Wednesday, November 10, 2010

Kings of León

Corella Ballet Castilla y León
Electrify and Eclectify LA




by Donna Perlmutter


Never mind that the singular and overwhelming thrill of Angel Corella’s ballet company – making its debut at the Ahmanson Theatre Friday – was the dancer’s own sole performance.

Corella Ballet Castilla y León bears the stamp of a savvy artistic director, one who knows how to fill a stage with polished dancers, an appealingly eclectic repertory, the right balance between classical-derived and contemporary ballet, and a flamenco nod to his Spanish origins and sponsors.

So whatever else the luminary of American Ballet Theatre does hardly matters. But when this small dynamo unfurled his fingers, in answer to a flamenco singer’s anguished cry, a thunderbolt shot through the house. Here, in “Soleá,” a duet for himself and sister Carmen Corella, was expressive power at its most commanding. And from that first gesture onward, he discharged a breath-takingly ferocious passion -- it came in knife strokes, surging from his body’s core through his torso, shoulders, arms; it did not depend on the brilliance of his bravura technique (more spins, barrel turns and variations thereof than imaginable). So, yes, the audience gasped and roared its applause at the end.

But it was not a smart move to allow another dancer onstage with him for this number. Lovely though she is, his too-tall sister was merely overshadowed, un-looked at, even. The moment was rivetingly his.

He made it up to her, however, in Stanton Welch’s “Clear,” in which the long-limbed lyrical dancer was the only woman in this bare-chested but chaste male showcase with its tasteful choreographic conterpoint marking the Bach score it was set to.

Clark Tippet’s “Bruch Violin Concerto No. 1,” which opened the program, made its apt announcement to the world: “Get ready, folks, we’ve got a big ballet company here. Yes, it’s only two years old, but it’s not a small-start enterprise.”

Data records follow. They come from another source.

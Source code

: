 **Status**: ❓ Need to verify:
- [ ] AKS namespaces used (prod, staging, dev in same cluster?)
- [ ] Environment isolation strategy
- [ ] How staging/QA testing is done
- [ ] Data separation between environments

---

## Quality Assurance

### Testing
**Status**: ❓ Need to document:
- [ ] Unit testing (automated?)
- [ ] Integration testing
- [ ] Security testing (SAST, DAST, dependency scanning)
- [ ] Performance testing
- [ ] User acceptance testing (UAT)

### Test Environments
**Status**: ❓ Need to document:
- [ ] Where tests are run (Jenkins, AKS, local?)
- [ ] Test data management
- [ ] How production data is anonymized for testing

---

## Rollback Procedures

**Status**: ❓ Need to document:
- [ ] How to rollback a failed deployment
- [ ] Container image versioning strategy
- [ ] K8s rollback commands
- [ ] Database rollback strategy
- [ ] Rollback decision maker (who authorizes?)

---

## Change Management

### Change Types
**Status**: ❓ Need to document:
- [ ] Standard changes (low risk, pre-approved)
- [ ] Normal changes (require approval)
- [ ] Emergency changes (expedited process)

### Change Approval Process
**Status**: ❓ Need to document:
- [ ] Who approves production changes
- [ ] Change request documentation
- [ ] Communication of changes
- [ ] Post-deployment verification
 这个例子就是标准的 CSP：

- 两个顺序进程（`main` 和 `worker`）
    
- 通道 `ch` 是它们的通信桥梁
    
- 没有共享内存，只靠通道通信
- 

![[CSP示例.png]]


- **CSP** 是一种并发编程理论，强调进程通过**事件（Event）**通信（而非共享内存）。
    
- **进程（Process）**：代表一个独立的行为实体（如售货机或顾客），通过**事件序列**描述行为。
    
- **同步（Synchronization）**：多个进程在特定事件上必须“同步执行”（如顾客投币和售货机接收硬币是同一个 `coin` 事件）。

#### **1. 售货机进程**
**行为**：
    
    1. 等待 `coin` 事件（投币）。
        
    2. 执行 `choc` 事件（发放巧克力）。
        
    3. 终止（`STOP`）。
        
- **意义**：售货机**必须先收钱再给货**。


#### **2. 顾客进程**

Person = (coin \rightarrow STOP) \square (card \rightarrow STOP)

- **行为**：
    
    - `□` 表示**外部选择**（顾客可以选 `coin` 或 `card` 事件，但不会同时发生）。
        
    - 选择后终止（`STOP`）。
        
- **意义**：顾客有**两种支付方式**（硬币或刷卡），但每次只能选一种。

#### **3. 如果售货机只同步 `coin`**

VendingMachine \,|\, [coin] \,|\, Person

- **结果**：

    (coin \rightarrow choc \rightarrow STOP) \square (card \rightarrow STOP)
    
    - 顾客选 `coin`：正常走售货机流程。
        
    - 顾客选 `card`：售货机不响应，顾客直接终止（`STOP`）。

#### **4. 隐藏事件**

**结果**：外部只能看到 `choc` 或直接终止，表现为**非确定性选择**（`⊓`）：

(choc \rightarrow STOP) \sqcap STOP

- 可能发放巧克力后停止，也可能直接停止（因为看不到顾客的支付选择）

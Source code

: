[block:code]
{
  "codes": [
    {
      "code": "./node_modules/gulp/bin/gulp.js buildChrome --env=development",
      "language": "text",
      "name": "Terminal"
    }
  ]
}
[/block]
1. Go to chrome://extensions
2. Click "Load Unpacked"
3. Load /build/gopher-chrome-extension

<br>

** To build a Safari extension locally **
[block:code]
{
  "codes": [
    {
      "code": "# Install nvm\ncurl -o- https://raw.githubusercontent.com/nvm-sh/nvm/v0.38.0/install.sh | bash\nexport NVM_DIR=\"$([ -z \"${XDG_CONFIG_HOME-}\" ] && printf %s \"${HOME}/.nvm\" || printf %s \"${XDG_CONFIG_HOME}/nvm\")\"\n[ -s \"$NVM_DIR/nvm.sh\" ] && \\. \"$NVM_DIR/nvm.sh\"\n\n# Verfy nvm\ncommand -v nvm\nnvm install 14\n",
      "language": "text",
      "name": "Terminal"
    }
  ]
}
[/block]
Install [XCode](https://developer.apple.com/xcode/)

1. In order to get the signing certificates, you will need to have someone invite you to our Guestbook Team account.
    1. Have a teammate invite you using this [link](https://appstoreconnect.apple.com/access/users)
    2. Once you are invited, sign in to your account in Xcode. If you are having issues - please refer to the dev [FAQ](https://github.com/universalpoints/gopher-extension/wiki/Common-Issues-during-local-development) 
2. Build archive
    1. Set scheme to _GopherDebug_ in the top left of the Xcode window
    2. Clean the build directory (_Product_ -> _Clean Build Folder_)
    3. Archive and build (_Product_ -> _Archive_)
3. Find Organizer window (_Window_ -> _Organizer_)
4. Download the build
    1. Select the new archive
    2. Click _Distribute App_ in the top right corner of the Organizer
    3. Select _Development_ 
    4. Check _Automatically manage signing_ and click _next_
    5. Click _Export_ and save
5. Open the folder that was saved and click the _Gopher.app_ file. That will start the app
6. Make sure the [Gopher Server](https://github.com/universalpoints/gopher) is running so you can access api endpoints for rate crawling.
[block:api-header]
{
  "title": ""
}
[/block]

And, except for some tentativeness among the soloist couples (fixable by tweaking their partnering maneuvers), the lush Romanticism of the title music struck just the right note for the multi-part, tutu-and-tights epic that used the whole troupe – corps and principals converging in many phalanxes -- to glitteringly complex advantage á la Balanchine.

For its finale there was Christopher Wheeldon’s “DGV,” also a major, stage-filling work but one with a contempo look and sound. Its acronym of a title, standing for “Danse à Grande Vitesse,” refers to the French high-speed train-line opening (we should be so lucky), commemorated by Michael Nyman’s score, a thing of momentous minimalism (and that’s not an oxymoron).

The ballet boasts sleekly flowing, sometimes quirky, ever-energetic movement with moderne accents. Jean-Marc Puissant’s set, underground industrial, and his costumes with their painterly Mondrian motifs, went far to complement the choreography’s inventive permutations. But the relentlessly chugging music, dense and calamitous, left me feeling exhausted. Not enough, though, to blot out the calling card of this impressive company.